Show all lines of the listing that hold the word "this".

Data for processing
● ● ●

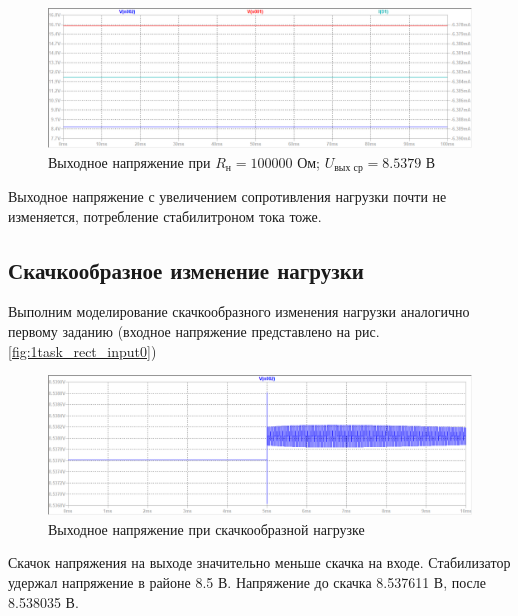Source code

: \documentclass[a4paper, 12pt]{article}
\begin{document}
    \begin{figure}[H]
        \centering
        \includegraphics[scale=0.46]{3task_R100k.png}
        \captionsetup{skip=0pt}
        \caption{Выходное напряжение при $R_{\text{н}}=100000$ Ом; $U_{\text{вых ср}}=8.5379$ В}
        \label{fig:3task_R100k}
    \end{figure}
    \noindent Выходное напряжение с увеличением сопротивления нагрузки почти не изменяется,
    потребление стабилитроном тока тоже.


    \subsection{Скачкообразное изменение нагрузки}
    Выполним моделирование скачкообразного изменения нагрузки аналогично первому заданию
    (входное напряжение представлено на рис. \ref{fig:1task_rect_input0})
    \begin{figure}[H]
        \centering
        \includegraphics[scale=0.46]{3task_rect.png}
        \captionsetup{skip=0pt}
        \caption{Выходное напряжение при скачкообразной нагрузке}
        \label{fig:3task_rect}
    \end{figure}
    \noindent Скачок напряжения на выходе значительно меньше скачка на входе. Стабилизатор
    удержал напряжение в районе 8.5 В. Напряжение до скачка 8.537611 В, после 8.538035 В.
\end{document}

● ● ●

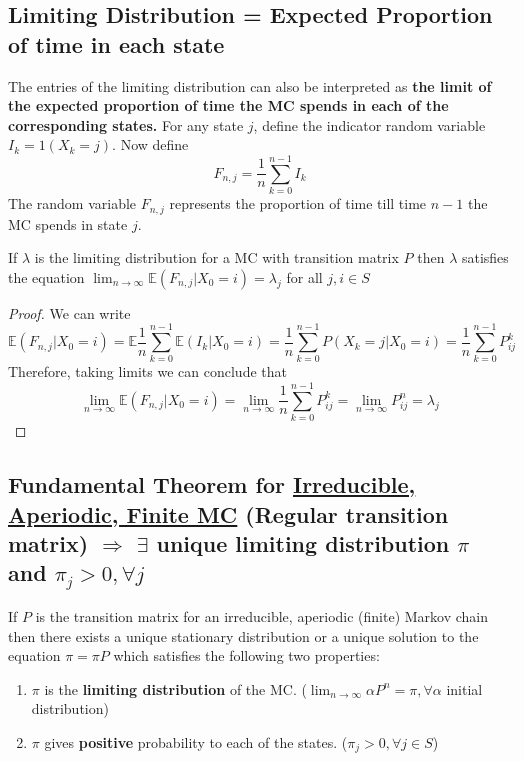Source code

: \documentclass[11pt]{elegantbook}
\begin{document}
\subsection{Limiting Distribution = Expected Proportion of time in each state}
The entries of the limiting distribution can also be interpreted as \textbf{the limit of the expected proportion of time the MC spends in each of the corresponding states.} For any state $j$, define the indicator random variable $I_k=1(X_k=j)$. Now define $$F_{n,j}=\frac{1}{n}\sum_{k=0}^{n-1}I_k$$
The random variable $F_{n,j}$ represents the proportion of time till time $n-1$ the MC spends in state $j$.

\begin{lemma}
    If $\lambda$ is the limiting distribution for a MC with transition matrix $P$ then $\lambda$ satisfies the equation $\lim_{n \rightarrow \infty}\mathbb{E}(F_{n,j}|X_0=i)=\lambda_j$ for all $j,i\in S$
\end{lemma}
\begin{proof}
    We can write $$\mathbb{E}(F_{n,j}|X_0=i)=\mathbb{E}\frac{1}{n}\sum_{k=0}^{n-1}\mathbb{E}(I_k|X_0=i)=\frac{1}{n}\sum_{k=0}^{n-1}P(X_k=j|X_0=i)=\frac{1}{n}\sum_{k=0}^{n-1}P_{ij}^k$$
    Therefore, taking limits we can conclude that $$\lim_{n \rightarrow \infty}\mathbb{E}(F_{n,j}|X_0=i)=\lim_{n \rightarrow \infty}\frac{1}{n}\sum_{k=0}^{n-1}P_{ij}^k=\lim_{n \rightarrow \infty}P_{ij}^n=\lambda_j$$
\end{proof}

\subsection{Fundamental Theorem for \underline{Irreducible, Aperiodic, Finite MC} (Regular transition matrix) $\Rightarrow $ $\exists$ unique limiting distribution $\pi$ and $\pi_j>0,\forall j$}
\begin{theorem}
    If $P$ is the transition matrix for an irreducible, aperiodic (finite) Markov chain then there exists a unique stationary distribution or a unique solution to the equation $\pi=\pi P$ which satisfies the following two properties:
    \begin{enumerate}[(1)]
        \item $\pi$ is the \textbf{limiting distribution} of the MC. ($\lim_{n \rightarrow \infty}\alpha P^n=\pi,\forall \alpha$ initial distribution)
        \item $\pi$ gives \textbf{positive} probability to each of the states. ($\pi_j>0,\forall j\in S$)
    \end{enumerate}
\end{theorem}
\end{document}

● ● ●

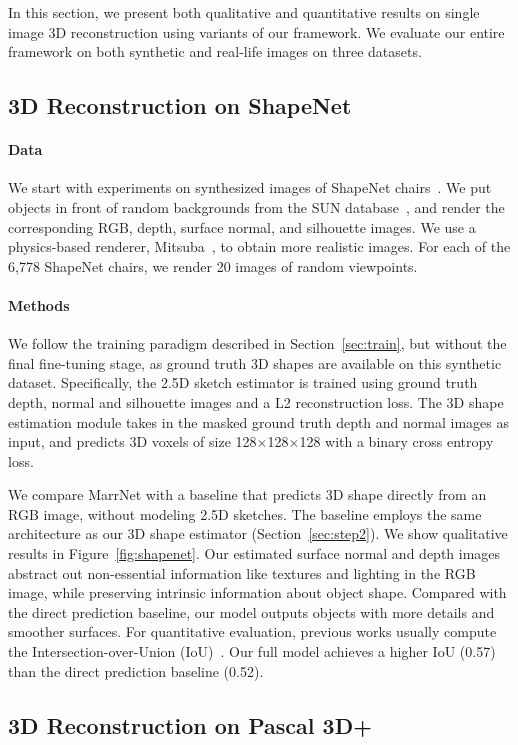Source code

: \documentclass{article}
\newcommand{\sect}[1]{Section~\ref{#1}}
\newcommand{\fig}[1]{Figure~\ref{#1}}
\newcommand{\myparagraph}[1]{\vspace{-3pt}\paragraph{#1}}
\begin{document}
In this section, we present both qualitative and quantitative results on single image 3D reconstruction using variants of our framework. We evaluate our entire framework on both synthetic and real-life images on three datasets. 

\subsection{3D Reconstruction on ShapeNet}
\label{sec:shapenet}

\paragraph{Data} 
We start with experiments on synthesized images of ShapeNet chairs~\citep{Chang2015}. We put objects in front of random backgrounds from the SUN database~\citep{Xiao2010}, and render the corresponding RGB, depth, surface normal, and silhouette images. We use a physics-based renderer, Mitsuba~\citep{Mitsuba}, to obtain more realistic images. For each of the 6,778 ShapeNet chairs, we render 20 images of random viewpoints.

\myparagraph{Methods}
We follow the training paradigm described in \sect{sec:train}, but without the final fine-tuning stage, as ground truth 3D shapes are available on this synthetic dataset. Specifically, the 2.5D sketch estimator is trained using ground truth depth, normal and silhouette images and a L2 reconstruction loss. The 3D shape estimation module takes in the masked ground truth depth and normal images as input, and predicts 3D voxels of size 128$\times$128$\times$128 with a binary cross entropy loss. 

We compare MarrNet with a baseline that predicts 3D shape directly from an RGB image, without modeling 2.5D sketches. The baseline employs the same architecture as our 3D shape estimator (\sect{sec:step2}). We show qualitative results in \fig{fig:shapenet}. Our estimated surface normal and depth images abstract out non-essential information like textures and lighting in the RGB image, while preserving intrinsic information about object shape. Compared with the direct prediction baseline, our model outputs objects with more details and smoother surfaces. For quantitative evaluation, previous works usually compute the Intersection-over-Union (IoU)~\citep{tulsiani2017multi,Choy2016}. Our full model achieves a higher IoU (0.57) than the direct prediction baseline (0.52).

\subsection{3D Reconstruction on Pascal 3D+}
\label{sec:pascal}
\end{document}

● ● ●

Result
In this section, we present both qualitative and quantitative results on single image 3D reconstruction using variants of our framework. We evaluate our entire framework on both synthetic and real-life images on three datasets. 
We follow the training paradigm described in \sect{sec:train}, but without the final fine-tuning stage, as ground truth 3D shapes are available on this synthetic dataset. Specifically, the 2.5D sketch estimator is trained using ground truth depth, normal and silhouette images and a L2 reconstruction loss. The 3D shape estimation module takes in the masked ground truth depth and normal images as input, and predicts 3D voxels of size 128$\times$128$\times$128 with a binary cross entropy loss. 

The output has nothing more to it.